Join us by emailing contact@hermitagecommunity.org to reserve your seat

Support the Hermitage through transitions

Dear Hermitage Friend,

In late August 1999 June and I moved into Nazareth, the double-wide mobile home on Hermitage property. This began a 3-month season of transition for us, and a 23-year loving relationship with The Hermitage. For most of those years we continued our relationship by coming on retreats, lots of volunteering, and my serving on the board for several years. In August 2018 we moved here again to join the staff. These past 23 years have been incredibly rich and rewarding. And June and I once again have entered time of transition as we’ve heard the call to move closer to my folks in Southern Manitoba.

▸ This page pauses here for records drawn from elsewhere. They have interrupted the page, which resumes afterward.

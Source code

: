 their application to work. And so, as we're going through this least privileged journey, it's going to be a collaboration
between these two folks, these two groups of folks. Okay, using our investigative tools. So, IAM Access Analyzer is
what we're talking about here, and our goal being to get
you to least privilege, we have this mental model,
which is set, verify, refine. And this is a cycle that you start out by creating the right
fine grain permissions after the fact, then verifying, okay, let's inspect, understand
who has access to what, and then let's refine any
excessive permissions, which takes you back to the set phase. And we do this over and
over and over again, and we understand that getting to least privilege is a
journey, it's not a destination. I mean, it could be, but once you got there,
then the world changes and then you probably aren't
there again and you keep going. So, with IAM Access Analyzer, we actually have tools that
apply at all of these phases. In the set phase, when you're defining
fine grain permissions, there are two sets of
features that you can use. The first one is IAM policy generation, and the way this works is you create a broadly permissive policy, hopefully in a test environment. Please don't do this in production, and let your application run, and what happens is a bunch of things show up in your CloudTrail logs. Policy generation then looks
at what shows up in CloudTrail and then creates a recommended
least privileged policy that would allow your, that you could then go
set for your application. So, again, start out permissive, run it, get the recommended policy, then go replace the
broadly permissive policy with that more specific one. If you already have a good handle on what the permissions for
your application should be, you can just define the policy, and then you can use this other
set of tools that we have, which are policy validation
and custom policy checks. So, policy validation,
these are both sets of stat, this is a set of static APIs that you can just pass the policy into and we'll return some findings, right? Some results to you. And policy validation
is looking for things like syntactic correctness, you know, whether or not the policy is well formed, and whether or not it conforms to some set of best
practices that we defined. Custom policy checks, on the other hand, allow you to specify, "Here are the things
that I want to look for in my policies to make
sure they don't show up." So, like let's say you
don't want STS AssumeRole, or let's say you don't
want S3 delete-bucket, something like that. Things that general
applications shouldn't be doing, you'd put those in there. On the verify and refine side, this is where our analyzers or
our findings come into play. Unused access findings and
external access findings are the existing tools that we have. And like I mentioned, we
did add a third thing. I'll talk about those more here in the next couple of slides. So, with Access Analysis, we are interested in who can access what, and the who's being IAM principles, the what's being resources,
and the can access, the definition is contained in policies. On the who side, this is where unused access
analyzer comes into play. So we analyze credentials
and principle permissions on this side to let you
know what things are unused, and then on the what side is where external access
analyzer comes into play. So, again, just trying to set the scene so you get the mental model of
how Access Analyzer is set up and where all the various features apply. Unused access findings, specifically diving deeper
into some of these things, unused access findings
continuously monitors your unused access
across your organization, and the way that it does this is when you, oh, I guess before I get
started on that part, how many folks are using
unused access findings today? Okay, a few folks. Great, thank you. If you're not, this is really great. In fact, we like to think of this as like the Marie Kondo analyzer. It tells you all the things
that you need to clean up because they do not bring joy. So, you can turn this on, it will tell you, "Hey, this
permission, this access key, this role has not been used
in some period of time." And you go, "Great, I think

Kevin and June in the fall of 1999

In conversation with my spiritual direction trainer, a few months before starting here, the image of the inn-keeper in the parable of the Good Samaritan emerged as an identity shaping image for me. I saw him as offering hospitality to all who Christ brough to his door. A copy of the Rembrandt painting of the Samaritan dropping off the injured man at the inn has hung on the wall above my office phone during my time here. I am so grateful for a place to continually discover what this image and identity means for me. Bearing witness to the presence of Christ through our guests whether that be in silence or heartfelt conversation has been the greatest gift the Hermitage has offered me. These encounters have only strengthened my desire to share God’s hospitality and God’s rest. I look forward to discovering how this identity will find expression in our new home.

These years as director have been very rich, and very challenging. Attempting to lead the Hermitage through the season of Covid was a challenge I never could have imagined. The endless needs of our aging facilities included replacing one geothermal unit in the cold of winter, and then the other geothermal wasn’t heating properly and took many months to fully repair. Earlier this year a range, dryer, and microwave stopped working and needed to be replaced within two months. And I continue to keep an eye on the Hanby Center roof which we’ve put off replacing for a couple years. The list could go on.

Throughout my 23 years with The Hermitage, I’ve been overwhelmed by the support shown to the Hermitage. I’ve learned that it is the very presence of guests that most sustains this place. The presence of guests and staff turn this lovely spot in the woods into a place of encounter with God. I am deeply grateful for those who help share in the day-to-day work of the Hermitage, whether that be for an afternoon, or for many years. I am also continually grateful for those who have financially supported the Hermitage over its 37 years. For many years I was one of you and was always grateful to hear about the work happening here and showing my support through time, treasure and talent.

Transitions can be hard on people, and on an organization. There will be rough spots and times of uncertainty for the Biermas as they assume leadership. I can say with complete confidence, however, that the support of the broader Hermitage community will continue and will sustain them and this place for many years to come. I invite you to support the Hermitage through this transition to continue providing a way and a place to pray for 37 more years. No gift is too small.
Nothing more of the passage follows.